■ ABOUT THIS EXERCISE
In the listing below, find the line containing "- **Overexposed**: 8.0-12.0 (less sensitive)" and the line containing "- Minimal additional". Repeat exactly those two lines and every line between them.

=-=-=-=-=

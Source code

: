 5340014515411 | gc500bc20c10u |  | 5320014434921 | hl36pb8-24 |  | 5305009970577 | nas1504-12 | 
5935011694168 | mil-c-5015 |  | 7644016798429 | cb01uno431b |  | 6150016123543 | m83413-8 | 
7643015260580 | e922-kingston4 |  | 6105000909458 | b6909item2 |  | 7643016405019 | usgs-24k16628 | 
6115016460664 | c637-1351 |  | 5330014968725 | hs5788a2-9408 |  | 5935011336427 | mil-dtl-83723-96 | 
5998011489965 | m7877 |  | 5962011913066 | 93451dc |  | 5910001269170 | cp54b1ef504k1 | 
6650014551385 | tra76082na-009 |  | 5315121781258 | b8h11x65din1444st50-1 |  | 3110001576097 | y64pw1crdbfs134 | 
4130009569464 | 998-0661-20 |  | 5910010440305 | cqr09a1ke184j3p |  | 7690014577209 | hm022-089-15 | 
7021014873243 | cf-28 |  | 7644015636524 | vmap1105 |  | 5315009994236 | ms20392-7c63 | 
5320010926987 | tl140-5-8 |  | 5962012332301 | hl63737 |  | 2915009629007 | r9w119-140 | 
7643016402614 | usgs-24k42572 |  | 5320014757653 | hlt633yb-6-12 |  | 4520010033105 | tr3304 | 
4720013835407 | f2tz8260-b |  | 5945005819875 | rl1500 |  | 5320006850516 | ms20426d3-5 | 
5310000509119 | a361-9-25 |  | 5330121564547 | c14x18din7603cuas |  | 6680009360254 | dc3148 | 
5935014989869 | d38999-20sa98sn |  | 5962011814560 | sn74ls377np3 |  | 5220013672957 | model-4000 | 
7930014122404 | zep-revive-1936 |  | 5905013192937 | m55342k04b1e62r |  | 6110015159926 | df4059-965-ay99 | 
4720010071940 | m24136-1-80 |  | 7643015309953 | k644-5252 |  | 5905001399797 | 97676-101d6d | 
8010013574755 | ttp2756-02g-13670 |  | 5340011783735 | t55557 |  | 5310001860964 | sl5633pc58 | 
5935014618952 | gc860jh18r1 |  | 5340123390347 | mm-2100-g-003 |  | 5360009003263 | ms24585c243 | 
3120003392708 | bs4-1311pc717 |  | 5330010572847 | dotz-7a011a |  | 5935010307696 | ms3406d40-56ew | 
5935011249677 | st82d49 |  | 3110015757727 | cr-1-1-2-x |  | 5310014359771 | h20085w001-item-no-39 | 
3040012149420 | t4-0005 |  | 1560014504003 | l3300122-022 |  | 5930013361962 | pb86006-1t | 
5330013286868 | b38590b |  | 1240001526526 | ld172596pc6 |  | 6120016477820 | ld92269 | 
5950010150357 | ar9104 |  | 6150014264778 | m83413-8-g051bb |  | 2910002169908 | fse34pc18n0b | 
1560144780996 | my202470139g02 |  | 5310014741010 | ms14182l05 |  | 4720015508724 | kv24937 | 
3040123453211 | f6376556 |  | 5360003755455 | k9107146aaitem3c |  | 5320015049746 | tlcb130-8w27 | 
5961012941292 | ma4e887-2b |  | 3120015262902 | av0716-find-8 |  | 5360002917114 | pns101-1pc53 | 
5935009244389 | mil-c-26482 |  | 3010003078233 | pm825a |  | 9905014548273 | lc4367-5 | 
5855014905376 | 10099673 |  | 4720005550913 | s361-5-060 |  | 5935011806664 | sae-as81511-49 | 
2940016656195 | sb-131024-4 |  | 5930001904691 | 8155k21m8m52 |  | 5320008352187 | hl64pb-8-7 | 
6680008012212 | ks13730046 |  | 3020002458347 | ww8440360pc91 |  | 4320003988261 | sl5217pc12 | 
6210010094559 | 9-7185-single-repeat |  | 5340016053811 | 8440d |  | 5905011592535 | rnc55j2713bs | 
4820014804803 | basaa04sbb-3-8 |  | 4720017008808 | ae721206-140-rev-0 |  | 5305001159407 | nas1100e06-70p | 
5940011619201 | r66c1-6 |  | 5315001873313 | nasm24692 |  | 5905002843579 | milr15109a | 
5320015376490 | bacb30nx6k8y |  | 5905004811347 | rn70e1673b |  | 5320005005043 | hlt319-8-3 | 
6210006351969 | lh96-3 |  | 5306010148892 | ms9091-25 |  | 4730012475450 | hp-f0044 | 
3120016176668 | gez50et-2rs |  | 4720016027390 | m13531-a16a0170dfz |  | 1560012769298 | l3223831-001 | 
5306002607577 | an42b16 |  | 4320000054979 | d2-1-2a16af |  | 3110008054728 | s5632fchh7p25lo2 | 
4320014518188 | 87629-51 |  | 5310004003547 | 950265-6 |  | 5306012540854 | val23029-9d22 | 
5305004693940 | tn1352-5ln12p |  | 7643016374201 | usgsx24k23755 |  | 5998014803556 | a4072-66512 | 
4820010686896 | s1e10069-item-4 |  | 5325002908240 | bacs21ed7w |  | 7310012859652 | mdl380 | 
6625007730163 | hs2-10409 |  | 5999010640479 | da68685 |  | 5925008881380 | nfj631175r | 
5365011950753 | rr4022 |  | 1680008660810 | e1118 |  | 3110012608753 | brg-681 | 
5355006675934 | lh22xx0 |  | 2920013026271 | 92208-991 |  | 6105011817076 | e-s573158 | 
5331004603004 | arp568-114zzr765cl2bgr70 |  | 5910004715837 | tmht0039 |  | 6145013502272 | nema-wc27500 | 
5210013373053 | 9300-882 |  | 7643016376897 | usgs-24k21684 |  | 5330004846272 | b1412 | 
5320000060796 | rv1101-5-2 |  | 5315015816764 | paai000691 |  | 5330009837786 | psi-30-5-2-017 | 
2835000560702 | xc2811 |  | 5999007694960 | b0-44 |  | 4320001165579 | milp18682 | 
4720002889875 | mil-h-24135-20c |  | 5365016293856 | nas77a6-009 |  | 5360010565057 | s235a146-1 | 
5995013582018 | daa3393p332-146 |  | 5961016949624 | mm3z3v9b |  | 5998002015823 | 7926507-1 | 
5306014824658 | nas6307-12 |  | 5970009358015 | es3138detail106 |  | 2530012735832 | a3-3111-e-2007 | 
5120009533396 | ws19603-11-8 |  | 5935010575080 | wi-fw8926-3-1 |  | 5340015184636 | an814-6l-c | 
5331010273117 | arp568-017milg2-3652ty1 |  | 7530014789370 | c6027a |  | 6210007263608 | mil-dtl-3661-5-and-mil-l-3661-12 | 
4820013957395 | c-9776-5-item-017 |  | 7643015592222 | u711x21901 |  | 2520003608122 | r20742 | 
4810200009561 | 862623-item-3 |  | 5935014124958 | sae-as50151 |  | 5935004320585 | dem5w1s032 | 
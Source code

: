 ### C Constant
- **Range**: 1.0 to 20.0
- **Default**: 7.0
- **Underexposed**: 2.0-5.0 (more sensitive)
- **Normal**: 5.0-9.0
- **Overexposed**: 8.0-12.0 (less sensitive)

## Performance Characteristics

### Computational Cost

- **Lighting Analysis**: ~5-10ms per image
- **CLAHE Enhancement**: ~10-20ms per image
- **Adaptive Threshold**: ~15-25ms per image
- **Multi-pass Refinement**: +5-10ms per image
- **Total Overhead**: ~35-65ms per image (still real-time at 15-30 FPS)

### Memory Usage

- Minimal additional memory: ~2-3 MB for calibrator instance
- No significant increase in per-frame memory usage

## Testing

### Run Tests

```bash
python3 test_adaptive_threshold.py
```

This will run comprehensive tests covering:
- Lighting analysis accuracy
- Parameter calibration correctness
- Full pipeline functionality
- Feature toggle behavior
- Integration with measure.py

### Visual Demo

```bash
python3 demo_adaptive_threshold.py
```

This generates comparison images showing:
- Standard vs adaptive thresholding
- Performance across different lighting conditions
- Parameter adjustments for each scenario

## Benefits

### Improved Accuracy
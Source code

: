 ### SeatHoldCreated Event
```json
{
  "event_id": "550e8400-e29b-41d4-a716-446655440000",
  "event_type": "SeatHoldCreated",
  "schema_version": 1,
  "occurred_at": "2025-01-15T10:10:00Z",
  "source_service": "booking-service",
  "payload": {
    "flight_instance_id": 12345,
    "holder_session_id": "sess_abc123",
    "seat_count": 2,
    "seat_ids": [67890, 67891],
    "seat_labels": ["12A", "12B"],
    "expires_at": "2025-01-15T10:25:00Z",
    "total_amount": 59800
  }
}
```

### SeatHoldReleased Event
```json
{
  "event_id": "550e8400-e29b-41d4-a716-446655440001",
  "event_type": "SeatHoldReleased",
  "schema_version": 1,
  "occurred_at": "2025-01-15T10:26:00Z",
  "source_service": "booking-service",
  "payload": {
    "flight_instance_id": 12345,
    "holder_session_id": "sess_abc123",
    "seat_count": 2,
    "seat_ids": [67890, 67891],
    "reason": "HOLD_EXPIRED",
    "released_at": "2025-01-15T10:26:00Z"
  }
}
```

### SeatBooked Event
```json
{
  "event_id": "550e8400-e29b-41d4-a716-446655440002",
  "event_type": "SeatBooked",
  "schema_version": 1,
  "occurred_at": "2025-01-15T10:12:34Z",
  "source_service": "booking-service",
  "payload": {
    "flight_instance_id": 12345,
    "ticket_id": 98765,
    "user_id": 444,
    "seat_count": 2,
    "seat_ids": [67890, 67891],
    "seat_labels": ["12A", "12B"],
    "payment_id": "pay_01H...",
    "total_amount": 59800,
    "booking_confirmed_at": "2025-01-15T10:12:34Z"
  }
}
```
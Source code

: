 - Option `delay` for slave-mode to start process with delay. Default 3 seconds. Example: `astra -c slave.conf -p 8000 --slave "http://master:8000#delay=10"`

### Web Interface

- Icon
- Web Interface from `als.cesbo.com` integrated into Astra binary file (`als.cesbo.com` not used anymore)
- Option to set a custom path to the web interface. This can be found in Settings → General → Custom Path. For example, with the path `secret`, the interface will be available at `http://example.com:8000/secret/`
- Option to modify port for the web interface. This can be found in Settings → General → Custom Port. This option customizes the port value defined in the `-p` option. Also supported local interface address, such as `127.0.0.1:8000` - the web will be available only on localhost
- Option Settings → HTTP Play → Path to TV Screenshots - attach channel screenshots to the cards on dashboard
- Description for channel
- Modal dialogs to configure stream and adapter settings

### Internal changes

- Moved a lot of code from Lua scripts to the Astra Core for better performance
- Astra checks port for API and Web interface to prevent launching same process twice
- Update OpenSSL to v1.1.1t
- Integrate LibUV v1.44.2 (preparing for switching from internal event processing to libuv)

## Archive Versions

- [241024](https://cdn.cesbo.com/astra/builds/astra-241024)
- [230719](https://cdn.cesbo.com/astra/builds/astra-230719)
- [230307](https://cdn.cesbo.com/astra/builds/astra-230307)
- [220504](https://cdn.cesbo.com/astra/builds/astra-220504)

=-=-=-=-=

■ ANSWER BELOW
- **Overexposed**: 8.0-12.0 (less sensitive)

## Performance Characteristics

### Computational Cost

- **Lighting Analysis**: ~5-10ms per image
- **CLAHE Enhancement**: ~10-20ms per image
- **Adaptive Threshold**: ~15-25ms per image
- **Multi-pass Refinement**: +5-10ms per image
- **Total Overhead**: ~35-65ms per image (still real-time at 15-30 FPS)

### Memory Usage

- Minimal additional memory: ~2-3 MB for calibrator instance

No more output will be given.